Важным исключением здесь является образ Розмари из романа «Да здравствует фикус!». Забеременев в результате своего самого первого (и очень разочаровывающего) сексуального опыта, она все же отказывается пойти на моральный шантаж в отношении не слишком достойного любви Гордона Комстока. Поэтому Комсток по своей собственной инициативе решает взвалить на себя ответственность выбора между грехом аборта и «силками» женитьбы, то есть решения одной из старейших дилемм новейшей литературы. К этому моменту мы уже хорошо знаем слабый, жалостливый голос Комстока, поэтому в прозрении внезапно повзрослевшего Гордона нам явно слышится голос самого Оруэлла:
«Гордон вздрогнул. До него вдруг дошло, о чем они толкуют. „Ребенок“! Крохотный живой зародыш, растущий там, в ее утробе. Глаза их встретились, и промелькнул момент какой-то небывалой близости. Как будто их самих тайно связала невидимая пуповина. Нельзя, почувствовал Гордон, нельзя по-другому! Это будет, ну, святотатство, что ли»[68].
Невозможно пожелать более четкого и короткого доказательства того, насколько герой полагался на основные инстинкты. Неосязаемая пуповина связывает пару столь же крепко, как мать и дитя; преждевременно их разделить, руководствуясь эгоистическими мотивами, означает совершить не имеющее названия, но тем не менее вполне определенное преступление против человечности.
Разумеется, как только Гордон отправился в публичную библиотеку, чтобы проконсультироваться по поводу каких-нибудь книг по эмбриологии и беременности, он столкнулся с неприятной дамой другого рода: «В отделе выдачи книг за барьером восседала недавно кончившая университет, блеклая, крайне неприятная дама в очках. Насчет всех посетителей (по крайней мере, мужского пола) у нее имелось твердое подозрение: ищут порнографию»[69].

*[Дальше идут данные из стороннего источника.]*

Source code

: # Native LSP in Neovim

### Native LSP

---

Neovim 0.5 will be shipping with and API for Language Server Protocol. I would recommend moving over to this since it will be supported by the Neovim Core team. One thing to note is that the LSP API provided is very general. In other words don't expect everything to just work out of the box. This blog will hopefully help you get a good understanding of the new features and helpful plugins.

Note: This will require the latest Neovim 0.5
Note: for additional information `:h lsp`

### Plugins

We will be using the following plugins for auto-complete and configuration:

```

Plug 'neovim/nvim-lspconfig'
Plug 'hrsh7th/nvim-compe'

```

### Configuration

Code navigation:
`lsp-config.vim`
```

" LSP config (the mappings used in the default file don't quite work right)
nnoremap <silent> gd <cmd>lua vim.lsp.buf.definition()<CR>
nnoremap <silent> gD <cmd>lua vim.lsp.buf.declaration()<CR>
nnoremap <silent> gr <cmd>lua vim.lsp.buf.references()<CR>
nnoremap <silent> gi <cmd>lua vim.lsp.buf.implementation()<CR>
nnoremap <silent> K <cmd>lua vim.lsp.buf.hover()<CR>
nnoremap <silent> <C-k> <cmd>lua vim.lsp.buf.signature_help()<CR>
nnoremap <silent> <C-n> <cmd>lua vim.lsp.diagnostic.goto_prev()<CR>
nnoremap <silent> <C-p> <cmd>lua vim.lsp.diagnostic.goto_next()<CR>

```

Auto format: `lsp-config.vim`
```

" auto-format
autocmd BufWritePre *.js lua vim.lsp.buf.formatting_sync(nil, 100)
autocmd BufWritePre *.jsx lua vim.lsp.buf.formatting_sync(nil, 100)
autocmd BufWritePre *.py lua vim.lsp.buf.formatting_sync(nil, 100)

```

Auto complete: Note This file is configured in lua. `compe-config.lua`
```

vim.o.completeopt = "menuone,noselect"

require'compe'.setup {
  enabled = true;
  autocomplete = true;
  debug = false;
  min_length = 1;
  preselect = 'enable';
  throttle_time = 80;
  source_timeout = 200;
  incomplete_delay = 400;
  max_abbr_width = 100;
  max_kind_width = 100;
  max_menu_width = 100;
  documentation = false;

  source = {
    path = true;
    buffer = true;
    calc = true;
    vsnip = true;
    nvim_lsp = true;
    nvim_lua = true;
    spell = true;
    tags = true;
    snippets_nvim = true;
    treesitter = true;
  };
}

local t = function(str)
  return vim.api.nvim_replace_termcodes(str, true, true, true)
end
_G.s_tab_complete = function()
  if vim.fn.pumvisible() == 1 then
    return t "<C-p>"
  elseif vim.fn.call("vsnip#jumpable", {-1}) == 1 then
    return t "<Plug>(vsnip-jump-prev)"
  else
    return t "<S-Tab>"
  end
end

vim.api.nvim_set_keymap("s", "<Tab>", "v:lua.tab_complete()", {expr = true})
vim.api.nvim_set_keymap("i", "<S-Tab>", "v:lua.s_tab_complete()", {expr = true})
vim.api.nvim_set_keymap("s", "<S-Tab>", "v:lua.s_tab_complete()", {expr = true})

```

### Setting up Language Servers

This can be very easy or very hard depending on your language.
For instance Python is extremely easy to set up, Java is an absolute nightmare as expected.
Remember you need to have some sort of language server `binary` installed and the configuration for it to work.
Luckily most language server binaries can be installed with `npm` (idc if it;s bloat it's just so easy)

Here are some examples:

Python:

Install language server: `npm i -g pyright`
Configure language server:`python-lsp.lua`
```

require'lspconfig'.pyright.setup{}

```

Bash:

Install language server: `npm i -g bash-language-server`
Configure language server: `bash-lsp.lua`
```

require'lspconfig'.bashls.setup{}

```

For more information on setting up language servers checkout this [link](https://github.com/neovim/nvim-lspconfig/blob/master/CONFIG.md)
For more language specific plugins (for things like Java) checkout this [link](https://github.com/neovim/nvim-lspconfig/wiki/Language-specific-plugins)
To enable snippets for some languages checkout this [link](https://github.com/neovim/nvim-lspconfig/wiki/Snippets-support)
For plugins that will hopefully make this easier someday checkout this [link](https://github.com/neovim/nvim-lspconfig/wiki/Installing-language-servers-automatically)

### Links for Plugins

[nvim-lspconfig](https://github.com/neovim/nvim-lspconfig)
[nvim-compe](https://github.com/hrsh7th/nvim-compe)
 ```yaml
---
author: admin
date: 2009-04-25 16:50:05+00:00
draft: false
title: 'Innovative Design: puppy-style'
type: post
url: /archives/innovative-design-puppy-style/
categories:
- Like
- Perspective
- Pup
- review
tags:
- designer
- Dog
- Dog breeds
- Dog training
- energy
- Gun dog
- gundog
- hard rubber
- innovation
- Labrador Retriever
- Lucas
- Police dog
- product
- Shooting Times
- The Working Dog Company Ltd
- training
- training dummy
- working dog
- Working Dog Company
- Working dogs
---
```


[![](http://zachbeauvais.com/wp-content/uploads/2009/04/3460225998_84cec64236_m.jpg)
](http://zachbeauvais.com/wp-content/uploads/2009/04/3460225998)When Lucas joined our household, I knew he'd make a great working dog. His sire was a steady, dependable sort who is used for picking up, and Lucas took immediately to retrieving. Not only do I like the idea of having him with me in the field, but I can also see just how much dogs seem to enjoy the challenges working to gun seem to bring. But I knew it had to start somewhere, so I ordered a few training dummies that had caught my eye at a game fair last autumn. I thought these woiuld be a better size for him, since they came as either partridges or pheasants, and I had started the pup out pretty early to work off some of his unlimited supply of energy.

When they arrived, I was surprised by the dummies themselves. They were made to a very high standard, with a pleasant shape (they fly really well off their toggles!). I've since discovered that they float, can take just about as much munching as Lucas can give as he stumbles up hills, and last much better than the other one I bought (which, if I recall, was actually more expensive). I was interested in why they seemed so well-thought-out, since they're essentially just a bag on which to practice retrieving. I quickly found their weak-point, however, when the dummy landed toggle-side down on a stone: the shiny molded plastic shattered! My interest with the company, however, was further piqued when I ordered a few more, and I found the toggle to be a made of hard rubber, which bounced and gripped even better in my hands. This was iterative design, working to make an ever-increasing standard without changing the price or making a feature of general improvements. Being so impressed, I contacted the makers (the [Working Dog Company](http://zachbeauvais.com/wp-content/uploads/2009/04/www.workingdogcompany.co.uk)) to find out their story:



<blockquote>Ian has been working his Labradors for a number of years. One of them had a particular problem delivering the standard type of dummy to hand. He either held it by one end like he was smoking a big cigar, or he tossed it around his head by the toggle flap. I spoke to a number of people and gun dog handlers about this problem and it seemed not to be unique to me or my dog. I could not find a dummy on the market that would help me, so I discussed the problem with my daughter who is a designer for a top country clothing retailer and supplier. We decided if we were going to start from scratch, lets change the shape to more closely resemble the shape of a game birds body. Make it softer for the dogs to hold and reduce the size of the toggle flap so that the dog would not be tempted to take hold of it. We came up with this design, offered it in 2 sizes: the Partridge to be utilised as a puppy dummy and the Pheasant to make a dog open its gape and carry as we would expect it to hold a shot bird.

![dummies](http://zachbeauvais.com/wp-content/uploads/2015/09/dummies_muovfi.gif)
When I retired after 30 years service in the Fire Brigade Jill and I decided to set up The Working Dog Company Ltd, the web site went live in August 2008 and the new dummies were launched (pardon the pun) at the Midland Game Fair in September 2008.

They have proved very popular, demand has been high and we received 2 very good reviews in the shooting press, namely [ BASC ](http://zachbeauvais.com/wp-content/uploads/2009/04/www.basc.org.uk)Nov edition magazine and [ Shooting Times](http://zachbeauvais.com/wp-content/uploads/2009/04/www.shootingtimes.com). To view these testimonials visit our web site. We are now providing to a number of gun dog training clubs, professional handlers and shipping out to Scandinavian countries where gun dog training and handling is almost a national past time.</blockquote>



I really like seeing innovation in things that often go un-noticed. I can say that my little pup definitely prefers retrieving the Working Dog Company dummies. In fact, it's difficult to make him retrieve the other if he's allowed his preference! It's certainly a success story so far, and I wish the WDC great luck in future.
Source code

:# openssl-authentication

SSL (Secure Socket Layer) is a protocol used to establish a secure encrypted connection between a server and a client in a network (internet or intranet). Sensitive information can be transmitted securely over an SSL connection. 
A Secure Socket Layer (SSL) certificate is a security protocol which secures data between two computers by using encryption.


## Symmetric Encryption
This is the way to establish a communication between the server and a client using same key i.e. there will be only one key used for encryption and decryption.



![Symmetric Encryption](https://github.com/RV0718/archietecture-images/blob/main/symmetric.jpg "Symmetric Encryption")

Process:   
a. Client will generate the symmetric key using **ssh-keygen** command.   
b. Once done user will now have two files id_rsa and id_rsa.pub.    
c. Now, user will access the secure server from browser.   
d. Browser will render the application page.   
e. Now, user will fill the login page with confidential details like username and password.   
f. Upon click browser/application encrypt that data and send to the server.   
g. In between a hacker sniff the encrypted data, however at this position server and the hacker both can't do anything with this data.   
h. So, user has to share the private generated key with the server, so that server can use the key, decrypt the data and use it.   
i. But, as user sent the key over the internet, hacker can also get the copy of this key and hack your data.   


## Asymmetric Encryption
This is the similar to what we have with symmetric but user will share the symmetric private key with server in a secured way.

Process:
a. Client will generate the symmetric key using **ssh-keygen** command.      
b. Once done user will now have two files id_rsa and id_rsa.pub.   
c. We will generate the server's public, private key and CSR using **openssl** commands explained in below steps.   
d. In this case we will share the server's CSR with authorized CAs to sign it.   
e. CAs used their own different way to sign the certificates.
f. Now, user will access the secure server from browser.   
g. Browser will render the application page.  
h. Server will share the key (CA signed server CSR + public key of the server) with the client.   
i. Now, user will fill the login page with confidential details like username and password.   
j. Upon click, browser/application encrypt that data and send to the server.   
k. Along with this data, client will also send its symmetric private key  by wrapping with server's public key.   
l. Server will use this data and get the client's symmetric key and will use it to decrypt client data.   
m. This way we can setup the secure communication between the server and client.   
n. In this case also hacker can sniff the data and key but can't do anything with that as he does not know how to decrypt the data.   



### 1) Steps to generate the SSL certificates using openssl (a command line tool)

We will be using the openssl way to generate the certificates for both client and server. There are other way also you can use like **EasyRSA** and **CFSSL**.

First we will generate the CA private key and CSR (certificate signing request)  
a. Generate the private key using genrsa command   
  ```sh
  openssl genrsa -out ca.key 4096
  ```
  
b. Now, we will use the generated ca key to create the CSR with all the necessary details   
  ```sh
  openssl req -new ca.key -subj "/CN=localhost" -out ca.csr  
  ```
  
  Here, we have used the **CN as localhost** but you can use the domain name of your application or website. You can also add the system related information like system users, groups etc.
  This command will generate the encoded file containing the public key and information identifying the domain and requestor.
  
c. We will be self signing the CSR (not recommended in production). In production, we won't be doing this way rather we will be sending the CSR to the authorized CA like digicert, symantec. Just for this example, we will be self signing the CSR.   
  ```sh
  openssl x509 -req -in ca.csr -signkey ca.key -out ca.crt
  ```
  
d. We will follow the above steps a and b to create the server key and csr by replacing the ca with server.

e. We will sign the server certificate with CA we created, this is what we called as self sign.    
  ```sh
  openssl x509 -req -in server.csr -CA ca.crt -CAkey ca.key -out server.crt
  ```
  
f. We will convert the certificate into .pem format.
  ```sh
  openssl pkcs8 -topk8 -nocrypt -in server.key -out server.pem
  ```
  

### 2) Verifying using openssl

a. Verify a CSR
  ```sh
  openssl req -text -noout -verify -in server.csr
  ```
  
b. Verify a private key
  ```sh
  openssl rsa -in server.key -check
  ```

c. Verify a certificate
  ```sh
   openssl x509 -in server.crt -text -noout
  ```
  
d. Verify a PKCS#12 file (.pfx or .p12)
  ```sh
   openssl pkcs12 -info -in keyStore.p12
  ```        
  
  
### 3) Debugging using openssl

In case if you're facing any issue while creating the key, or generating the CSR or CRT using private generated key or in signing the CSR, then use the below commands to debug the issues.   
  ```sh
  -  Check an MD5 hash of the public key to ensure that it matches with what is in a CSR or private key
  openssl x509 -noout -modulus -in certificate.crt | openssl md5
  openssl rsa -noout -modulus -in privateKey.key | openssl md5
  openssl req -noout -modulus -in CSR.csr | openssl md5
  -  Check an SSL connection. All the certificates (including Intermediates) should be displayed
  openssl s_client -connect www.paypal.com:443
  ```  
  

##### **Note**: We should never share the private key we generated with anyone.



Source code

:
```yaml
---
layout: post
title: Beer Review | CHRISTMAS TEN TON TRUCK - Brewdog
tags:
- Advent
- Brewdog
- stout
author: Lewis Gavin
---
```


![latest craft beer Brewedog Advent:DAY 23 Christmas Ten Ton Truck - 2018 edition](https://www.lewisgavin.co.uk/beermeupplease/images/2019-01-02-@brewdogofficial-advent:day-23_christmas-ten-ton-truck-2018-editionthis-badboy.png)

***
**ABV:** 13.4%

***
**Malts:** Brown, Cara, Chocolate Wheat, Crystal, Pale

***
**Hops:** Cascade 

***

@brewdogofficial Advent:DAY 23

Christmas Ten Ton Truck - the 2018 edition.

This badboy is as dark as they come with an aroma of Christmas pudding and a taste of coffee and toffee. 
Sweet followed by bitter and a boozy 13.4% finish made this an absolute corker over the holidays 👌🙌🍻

Существует предел старому доброму здравому смыслу и элементарной порядочности, мы можем быть в этом уверены. В одном из домов в трущобах Йоркшира Оруэлл стал причиной семейного спора, в который был вовлечен, потому что поступил как любой хорошо воспитанный человек из среднего класса и помог миссис Сирл помыть посуду. Ее муж и другие гости мужского пола были этим сильно смущены. Сама миссис Сирл держалась в споре нейтральной позиции. И тут он заметил, что женщины ничуть не меньше мужчин были настроены считать домашние дела ответственностью женской стороны: «Я полагаю, они, так же как и мужчины, боялись, что мужчина растеряет мужские свои качества, если он, лишь по причине отсутствия работы, превратится в этакую Мэри-Энн». Также он писал, что этим пролетарский дом отличается от дома среднего класса, в котором на хозяйских ролях вполне могла оказаться женщина, если не ребенок. Взяв эту мысль в качестве отправной точки, Дженет Монтефьоре поставила вопрос по поводу объективности Оруэлла в отношении женщин. Ее книга «Писатели-мужчины и писатели-женщины 1930-х: опасный паводок истории» по прошествии многих лет представляется самым проницательным феминистским текстом своего периода. Тем не менее в отношении хорошо известного оруэлловского описания несчастной молодой женщины, промелькнувшей перед рассеянным взглядом человека, по-барски обозревающего мир из окна проходящего поезда, она употребляет довольно стандартный набор слов:
«С помощью документального описания бессловесной девушки из трущоб, чье неприглядное физическое страдание отражает общую ничтожность рабочего класса, Оруэлл использует образ женского тела как символ классового различия… Риторический троп, основанный на изображении женского тела в качестве олицетворения целого класса, является отличительной чертой литературы социалистического направления тридцатых годов… — и в действительности чем-то напоминает и даже превосходит образ матерей-гарпий из пьес Одена, Ишервуда и Спендера, во всем остальном имеющих мало с ним общего».